As the solar market matures and good money can be made, it’s natural to see more companies cropping up to offer more specialized services. Two months ago, I highlighted a startup called Ethical Electric that wants to market and sell clean power without having to install or own renewable energy equipment or distribution lines like a traditional utility.

Gen110’s intended move beyond solar also follows similar decisions by a growing number of companies that started out as solar service providers and have since branched out to other energy-related services. For example, SolarCity also sells energy efficiency equipment and services and offers lithium-ion batteries from Tesla Motors (s TSLA) to go along with a solar electric system.

Like other solar companies, Gen110 collects data to figure out which homeowners might make ideal customers.
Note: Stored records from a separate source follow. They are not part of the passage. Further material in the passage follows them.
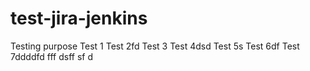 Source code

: # test-jira-jenkins
Testing purpose
Test 1
Test 2fd
Test 3
Test 4dsd
Test 5s
Test 6df
Test 7ddddfd
fff
dsff
sf
d
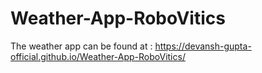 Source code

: # Weather-App-RoboVitics

The weather app can be found at :
https://devansh-gupta-official.github.io/Weather-App-RoboVitics/
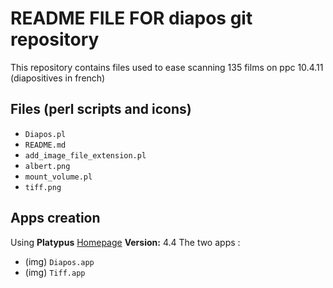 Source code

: # README FILE FOR diapos git repository
This repository contains files used to ease scanning 135 films on ppc 10.4.11 (diapositives in french)
## Files (perl scripts and icons) 
- `Diapos.pl`
- `README.md`
- `add_image_file_extension.pl`
- `albert.png`
- `mount_volume.pl`
- `tiff.png`
## Apps creation
Using **Platypus** [Homepage](http://www.sveinbjorn.org/platypus) **Version:** <span id="version">4.4</span>
The two apps :
- (img) `Diapos.app`
- (img) `Tiff.app` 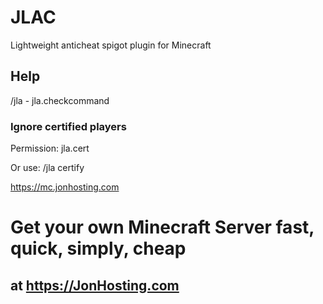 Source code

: # JLAC
Lightweight anticheat spigot plugin for Minecraft

## Help
/jla - jla.checkcommand

### Ignore certified players
Permission: jla.cert

Or use: /jla certify <player>

https://mc.jonhosting.com

# Get your own Minecraft Server fast, quick, simply, cheap
## at https://JonHosting.com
Brown wouldn’t say what kinds of data the company analyzes to find customers, but he said the information is more than just satellite images showing the size of a home or whether it’s got a swimming pool (which would indicate the homeowner has a high energy bill). Generally, a homeowner who spends at least $100-$150 for power each month would make a good target for Gen110, which then sends out sales people to try to talk to the homeowner in person.

Selling a solar service plan effectively requires a look at the utility bills and energy consumption behavior of the homeowner and an explanation of how a lease plan could help him or her save money in the long run. In a lease, consumers typically put little or no money down and pay a monthly fee for the solar electricity generated. The lease is long-term and is supposed to offer rates that are similar or lower than what consumers would pay to their utilities. Ownership of the solar systems goes to the companies that finance the installations, and consumers may or may not get to own the equipment at the end of their leases.

Most Americans “don’t know what they pay per kilowatt hour. They aren’t aware of the impact of rate hikes or don’t want to think about it,” Brown said. “Face to face customer education is the only way to get mass scale adoption of energy.”